Many people have asked me if the Second Circuit’s opinion in CFPB v. Law Offices of Crystal Moroney, which held that the CFPB’s funding does not violate the Appropriations Clause, changes my mind about how the Supreme Court will rule in CFSA v. CFPB. It is noteworthy that two of the three judges on the Second Circuit panel were appointed by Republican Presidents, including one appointed by President Trump. Also, while the D.C. Circuit had previously concluded that the CFPB’s funding does not violate the Appropriations Clause, the acceptance of the CFPB’s argument by another circuit court in an opinion with a much fuller analysis adds weight to the CFPB’s argument.
Nevertheless, my view is that the Second Circuit’s opinion will not, in itself, materially impact the ultimate outcome in the Supreme Court.
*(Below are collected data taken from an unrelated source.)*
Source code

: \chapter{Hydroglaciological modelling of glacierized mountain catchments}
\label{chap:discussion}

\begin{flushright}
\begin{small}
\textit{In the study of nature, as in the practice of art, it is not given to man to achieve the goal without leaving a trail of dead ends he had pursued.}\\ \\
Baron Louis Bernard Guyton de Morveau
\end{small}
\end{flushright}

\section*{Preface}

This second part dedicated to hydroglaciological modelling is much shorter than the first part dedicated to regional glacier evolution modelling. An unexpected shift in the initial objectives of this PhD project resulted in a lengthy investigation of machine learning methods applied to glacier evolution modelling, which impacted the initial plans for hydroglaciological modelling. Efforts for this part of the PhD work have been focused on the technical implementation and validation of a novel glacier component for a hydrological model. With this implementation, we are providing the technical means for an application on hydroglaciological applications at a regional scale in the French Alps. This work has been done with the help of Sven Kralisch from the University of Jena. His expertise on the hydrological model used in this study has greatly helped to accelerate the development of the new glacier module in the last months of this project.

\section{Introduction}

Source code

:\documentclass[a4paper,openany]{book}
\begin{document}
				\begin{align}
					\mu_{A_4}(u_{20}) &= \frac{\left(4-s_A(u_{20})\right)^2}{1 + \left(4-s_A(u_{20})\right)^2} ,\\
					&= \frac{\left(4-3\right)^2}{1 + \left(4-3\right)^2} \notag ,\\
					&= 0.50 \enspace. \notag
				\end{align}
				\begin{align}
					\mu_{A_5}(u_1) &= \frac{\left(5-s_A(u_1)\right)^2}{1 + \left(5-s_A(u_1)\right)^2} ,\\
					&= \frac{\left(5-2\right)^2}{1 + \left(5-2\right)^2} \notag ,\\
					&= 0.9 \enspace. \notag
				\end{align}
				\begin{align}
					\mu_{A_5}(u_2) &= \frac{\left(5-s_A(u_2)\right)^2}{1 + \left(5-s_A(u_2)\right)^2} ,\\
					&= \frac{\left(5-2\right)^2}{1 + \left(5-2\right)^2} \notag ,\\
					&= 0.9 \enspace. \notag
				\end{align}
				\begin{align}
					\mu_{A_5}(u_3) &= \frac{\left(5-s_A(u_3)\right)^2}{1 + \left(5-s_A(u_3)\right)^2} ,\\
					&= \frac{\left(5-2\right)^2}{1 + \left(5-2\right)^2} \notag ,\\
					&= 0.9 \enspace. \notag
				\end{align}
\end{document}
Given that the Appropriations Clause issue is one of first impression, there is room for the Supreme Court to create new law in ruling in either side’s favor. It is likely that a majority of the Court (either 5 or 6 of the Republican, conservative Justices) will be strongly inclined to rule in favor of CFSA because of their inherent antipathy towards the “Administrative State” (an agency usurping the power of Congress) and the perception of many that the CFPB is the poster child of the Administrative State (one director with breathtaking power). Also, the Supreme Court, in Seila Law, has already shown antipathy towards the CFPB in particular.
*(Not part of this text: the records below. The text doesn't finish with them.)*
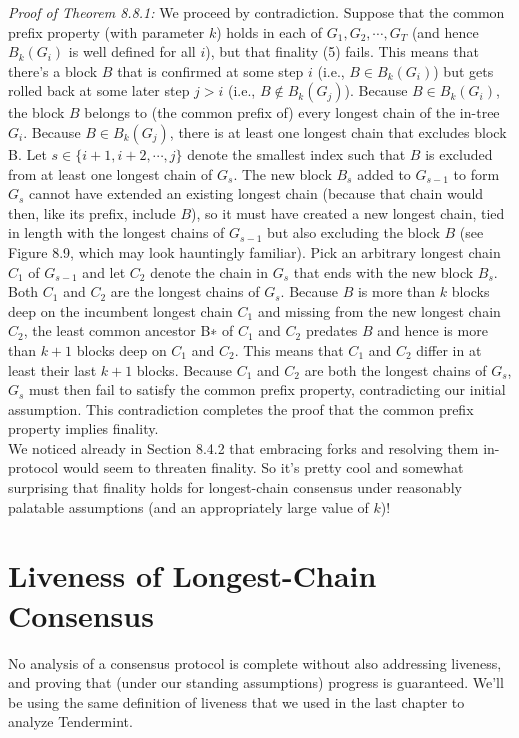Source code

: \textit{Proof of Theorem 8.8.1:} We proceed by contradiction. Suppose that the common prefix
property (with parameter $k$) holds in each of $G_1, G_2, \cdots, G_T$ (and hence $B_k(G_i)$ is well
defined for all $i$), but that finality (5) fails. This means that there’s a block $B$ that is
confirmed at some step $i$ (i.e., $B \in B_k(G_i)$) but gets rolled back at some later step $j > i$
(i.e., $B \notin B_k(G_j)$).
Because $B \in B_k(G_i)$, the block $B$ belongs to (the common prefix of) every longest chain
of the in-tree $G_i$. Because $B \in B_k(G_j)$, there is at least one longest chain that excludes 
block B. Let $s \in \{i+1, i+2, \cdots , j\}$ denote the smallest index such that $B$ is excluded from
at least one longest chain of $G_s$. The new block $B_s$ added to $G_{s-1}$ to form $G_s$ cannot have
extended an existing longest chain (because that chain would then, like its prefix, include $B$),
so it must have created a new longest chain, tied in length with the longest chains of $G_{s-1}$
but also excluding the block $B$ (see Figure 8.9, which may look hauntingly familiar).
Pick an arbitrary longest chain $C_1$ of $G_{s-1}$ and let $C_2$ denote the chain in $G_s$ that ends
with the new block $B_s$. Both $C_1$ and $C_2$ are the longest chains of $G_s$. Because $B$ is more than $k$
blocks deep on the incumbent longest chain $C_1$ and missing from the new longest chain $C_2$,
the least common ancestor B∗ of $C_1$ and $C_2$ predates $B$ and hence is more than $k + 1$ blocks
deep on $C_1$ and $C_2$. This means that $C_1$ and $C_2$ differ in at least their last $k + 1$ blocks.
Because $C_1$ and $C_2$ are both the longest chains of $G_s$, $G_s$ must then fail to satisfy the common
prefix property, contradicting our initial assumption. This contradiction completes the proof
that the common prefix property implies finality.\\

We noticed already in Section 8.4.2 that embracing forks and resolving them in-protocol
would seem to threaten finality. So it’s pretty cool and somewhat surprising that finality
holds for longest-chain consensus under reasonably palatable assumptions (and an appropriately large value of $k$)!


\section{Liveness of Longest-Chain Consensus}

No analysis of a consensus protocol is complete without also addressing liveness, and proving
that (under our standing assumptions) progress is guaranteed. We’ll be using the same
definition of liveness that we used in the last chapter to analyze Tendermint.

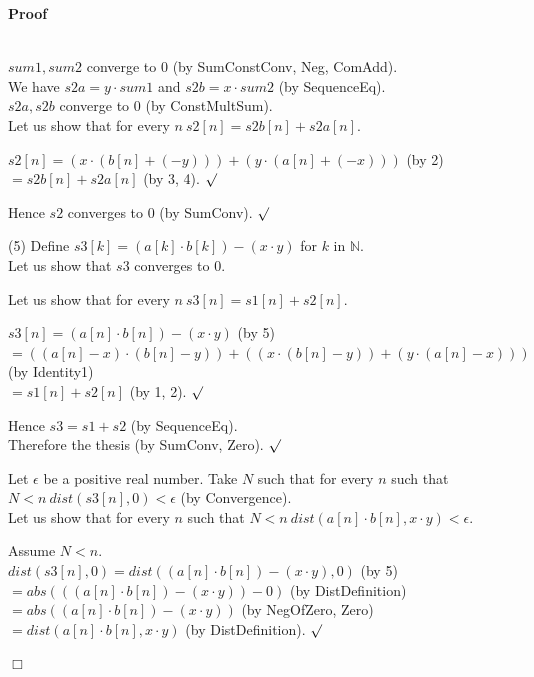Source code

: \documentclass{article}
\newenvironment{forthel}{\begin{leftbar}}{\end{leftbar}}
\newenvironment{proof}{\noindent\textbf{Proof\ }}{\hspace*{\fill}$\Box$\medskip}
\newenvironment{subproof}{\begin{list}{}{}
		\item[\text{Proof}]}{\hfill $\surd$ \end{list}}
\newcommand{\NN}{\mathbb{N}}
\newcommand{\cdottwo}{\cdot}
\newcommand{\plusone}{+}
\newcommand{\dotequal}{=}
\begin{document}
\begin{forthel}
\begin{proof}
\begin{subproof}
	\\$sum1, sum2$ converge to $0$ (by SumConstConv, Neg, ComAdd).
	\\We have $s2a = y \cdottwo sum1$ and $s2b = x \cdottwo sum2$ (by SequenceEq).
	\\$s2a, s2b$ converge to $0$ (by ConstMultSum). 
	\\Let us show that for every $n \ s2[n] = s2b[n] + s2a[n]$.
	\begin{subproof}
	$s2[n] \dotequal (x \cdot (b[n] + (-y))) + (y \cdot (a[n] + (-x)))$ (by 2)\\
	$\dotequal s2b[n] + s2a[n]$ (by 3, 4).
	\end{subproof}
	Hence $s2$ converges to $0$ (by SumConv).
	\end{subproof}
	(5) Define $s3[k] = (a[k] \cdot b[k]) - (x \cdot y)$ for $k$ in $\NN$.
	\\Let us show that $s3$ converges to $0$.
	\begin{subproof}
	Let us show that for every $n \ s3[n] = s1[n] + s2[n]$.
	\begin{subproof}
	$s3[n] \dotequal (a[n] \cdot b[n]) - (x \cdot y)$ (by 5)
	\\$\dotequal ((a[n] - x) \cdot (b[n] - y)) + ((x \cdot (b[n] - y)) + (y \cdot (a[n] - x)))$ (by Identity1)
	\\$\dotequal s1[n] + s2[n]$ (by 1, 2).
	\end{subproof}
	Hence $s3 = s1 \plusone s2$ (by SequenceEq).
	\\Therefore the thesis (by SumConv, Zero).
	\end{subproof}
	Let $\epsilon$ be a positive real number.
	Take $N$ such that for every $n$ such that $N < n \ dist(s3[n],0) < \epsilon$ (by Convergence).
	\\Let us show that for every $n$ such that $N < n \ dist(a[n] \cdot b[n],x \cdot y) < \epsilon$.
	\begin{subproof}
	Assume $N < n$.
	\\$dist(s3[n],0) \dotequal dist((a[n] \cdot b[n]) - (x \cdot y),0)$ (by 5)
	\\$\dotequal abs(((a[n] \cdot b[n]) - (x \cdot y)) - 0)$ (by DistDefinition)
	\\$\dotequal abs((a[n] \cdot b[n]) - (x \cdot y))$ (by NegOfZero, Zero)
	\\$\dotequal dist(a[n] \cdot b[n],x \cdot y)$ (by DistDefinition).
	\end{subproof}
	\end{proof}

\end{forthel}
\end{document}
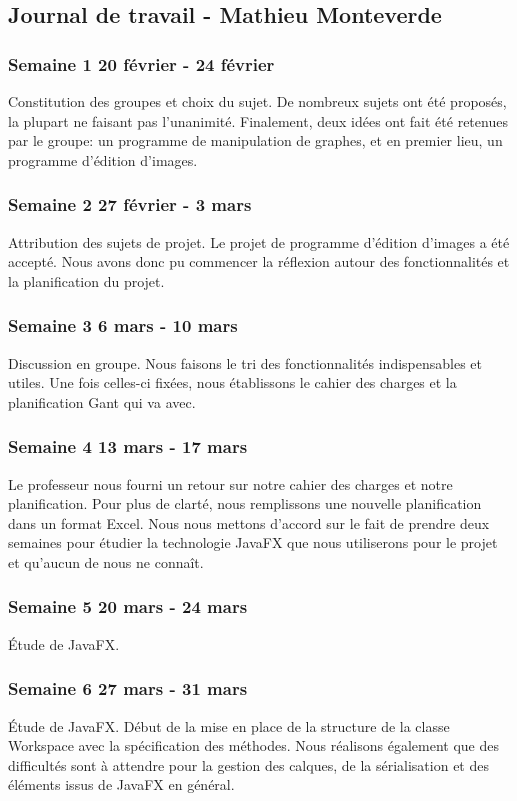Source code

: \subsection{Journal de travail - Mathieu Monteverde}

\subsubsection{Semaine 1 20 février - 24 février}
Constitution des groupes et choix du sujet. De nombreux sujets ont été proposés, la plupart ne faisant pas l'unanimité. Finalement, deux idées ont fait été retenues par le groupe: un programme de manipulation de graphes, et en premier lieu, un programme d'édition d'images.
\subsubsection{Semaine 2 27 février - 3 mars}
Attribution des sujets de projet. Le projet de programme d'édition d'images a été accepté. Nous avons donc pu commencer la réflexion autour des fonctionnalités et la planification du projet.
\subsubsection{Semaine 3 6 mars - 10 mars}
Discussion en groupe. Nous faisons le tri des fonctionnalités indispensables et utiles. Une fois celles-ci fixées, nous établissons le cahier des charges et la planification Gant qui va avec.
\subsubsection{Semaine 4 13 mars - 17 mars}
Le professeur nous fourni un retour sur notre cahier des charges et notre planification. Pour plus de clarté, nous remplissons une nouvelle planification dans un format Excel. Nous nous mettons d'accord sur le fait de prendre deux semaines pour étudier la technologie JavaFX que nous utiliserons pour le projet et qu'aucun de nous ne connaît.
\subsubsection{Semaine 5 20 mars - 24 mars}
Étude de JavaFX.
\subsubsection{Semaine 6 27 mars - 31 mars}
Étude de JavaFX. Début de la mise en place de la structure de la classe Workspace avec la spécification des méthodes. Nous réalisons également que des difficultés sont à attendre pour la gestion des calques, de la sérialisation et des éléments issus de JavaFX en général.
However, a majority of the Court may not be persuaded by the reasoning used by the Fifth Circuit to reach its conclusion in CFSA v. CFPB that the CFPB’s funding is unconstitutional (i.e. the argument that the CFPB is “doubly insulated” from the annual appropriations process because the CFPB receives its funding from the Federal Reserve Board which, in turn, receives its funding from the Federal Reserve Banks and not Congress). As a result, a majority may need to accept a different rationale for concluding that the CFPB’s funding is unconstitutional and will have to deal with the difficult issue of how to distinguish, for purposes of its constitutionality, the CFPB’s funding from the funding of the Federal Reserve Board, the Comptroller of the Currency, the FDIC, as well as other federal agencies funded outside of the annual appropriations process.
In addition, to affirm the Fifth Circuit’s decision that the CFPB’s funding is unconstitutional, a majority of the Court would also have to address whether the remedy invoked by the Fifth Circuit—vacating the CFPB’s payday lending rule—was the proper remedy for an Appropriations Clause violation. As we and others have observed, the question of what is an appropriate remedy in the case has enormous potential implications for all other CFPB rules and as well as the other actions taken by the CFPB over the nearly 12 years since it opened its doors for business.
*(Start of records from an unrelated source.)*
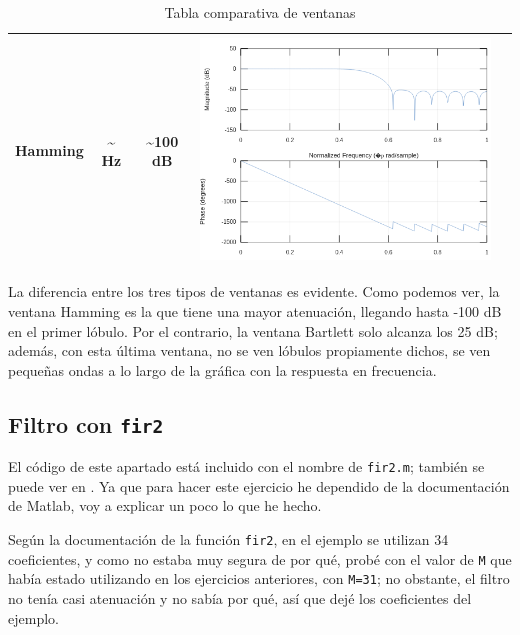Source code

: \documentclass[11pt,a4paper]{article}
\begin{document}
\begin{table}[H]
\begin{tabular}{|c|c|c|c|c|}
Hamming & \textasciitilde{} Hz            & \textasciitilde{}100 dB                       & \includegraphics[scale=0.25]{img/8.png} & \color{deepred}\nameref{code7}\color{black} \\ \hline
\end{tabular}
\caption{Tabla comparativa de ventanas}
\end{table}

La diferencia entre los tres tipos de ventanas es evidente. Como podemos ver, la ventana Hamming es la que tiene una mayor atenuación, llegando hasta -100 dB en el primer lóbulo. Por el contrario, la ventana Bartlett solo alcanza los 25 dB; además, con esta última ventana, no se ven lóbulos propiamente dichos, se ven pequeñas ondas a lo largo de la gráfica con la respuesta en frecuencia.

\newpage

\subsection{Filtro con \texttt{fir2}}

El código de este apartado está incluido con el nombre de \texttt{fir2.m}; también se puede ver en \color{deepred}\color{black}. Ya que para hacer este ejercicio he dependido de la documentación de Matlab, voy a explicar un poco lo que he hecho.

Según la documentación de la función \texttt{fir2}, en el ejemplo se utilizan 34 coeficientes, y como no estaba muy segura de por qué, probé con el valor de \texttt{M} que había estado utilizando en los ejercicios anteriores, con \texttt{M=31}; no obstante, el filtro no tenía casi atenuación y no sabía por qué, así que dejé los coeficientes del ejemplo.\\
\end{document}
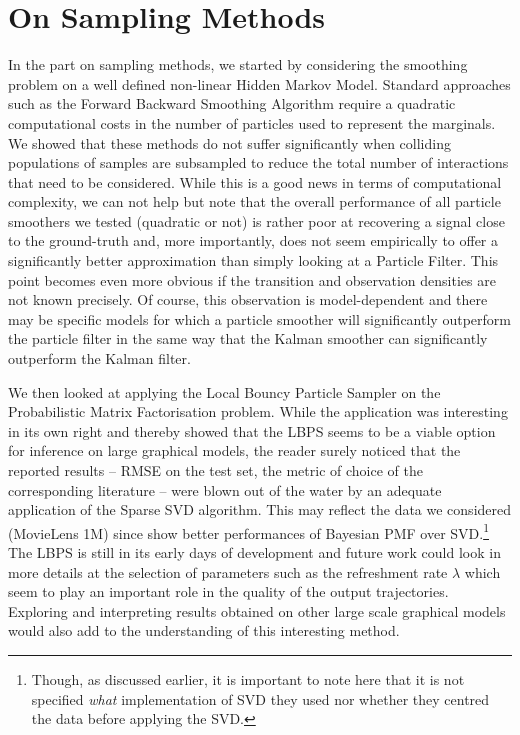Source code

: \section{On Sampling Methods}

In the part on sampling methods, we started by considering the smoothing problem on a well defined non-linear Hidden Markov Model. Standard approaches such as the Forward Backward Smoothing Algorithm require a quadratic computational costs in the number of particles used to represent the marginals. We showed that these methods do not suffer significantly when colliding populations of samples are subsampled to reduce the total number of interactions that need to be considered. While this is a good news in terms of computational complexity, we can not help but note that the overall performance of all particle smoothers we tested (quadratic or not) is rather poor at recovering a signal close to the ground-truth and, more importantly, does not seem empirically to offer a significantly better approximation than simply looking at a Particle Filter. This point becomes even more obvious if the transition and observation densities are not known precisely. Of course, this observation is model-dependent and there may be specific models for which a particle smoother will significantly outperform the particle filter in the same way that the Kalman smoother can significantly outperform the Kalman filter.

We then looked at applying the Local Bouncy Particle Sampler on the Probabilistic Matrix Factorisation problem. While the application was interesting in its own right and thereby showed that the LBPS seems to be a viable option for inference on large graphical models, the reader surely noticed that the reported results -- RMSE on the test set, the metric of choice of the corresponding literature -- were blown out of the water by an adequate application of the Sparse SVD algorithm. This may reflect the data we considered (MovieLens 1M) since \cite{mnih08} show better performances of Bayesian PMF over SVD.\footnote{Though, as discussed earlier, it is important to note here that it is not specified \emph{what} implementation of SVD they used nor whether they centred the data before applying the SVD. } The LBPS is still in its early days of development and future work could look in more details at the selection of parameters such as the refreshment rate $\lambda$ which seem to play an important role in the quality of the output trajectories. Exploring and interpreting results obtained on other large scale graphical models would also add to the understanding of this interesting method.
Despite these issues, I continue to believe that a majority of the Court will conclude that the CFPB’s funding is unconstitutional. I also believe that the Supreme Court will stay its mandate to give Congress an opportunity to rectify the constitutional infirmity, and to deal with the decision’s other ramifications, including its impact on other regulations promulgated and actions taken by the CFPB during its existence. At the end of the day, I expect the CFPB to remain as an agency, but with much less power, and the CFPB regulations on which the industry has relied not to be disturbed. Beyond that, I will not speculate as to what will happen to other actions taken by the CFPB or whether the agency will still be governed by one individual or become a commission composed of three or five individuals. These are all political questions that will need to be resolved by a bipartisan Congress during a presidential election year.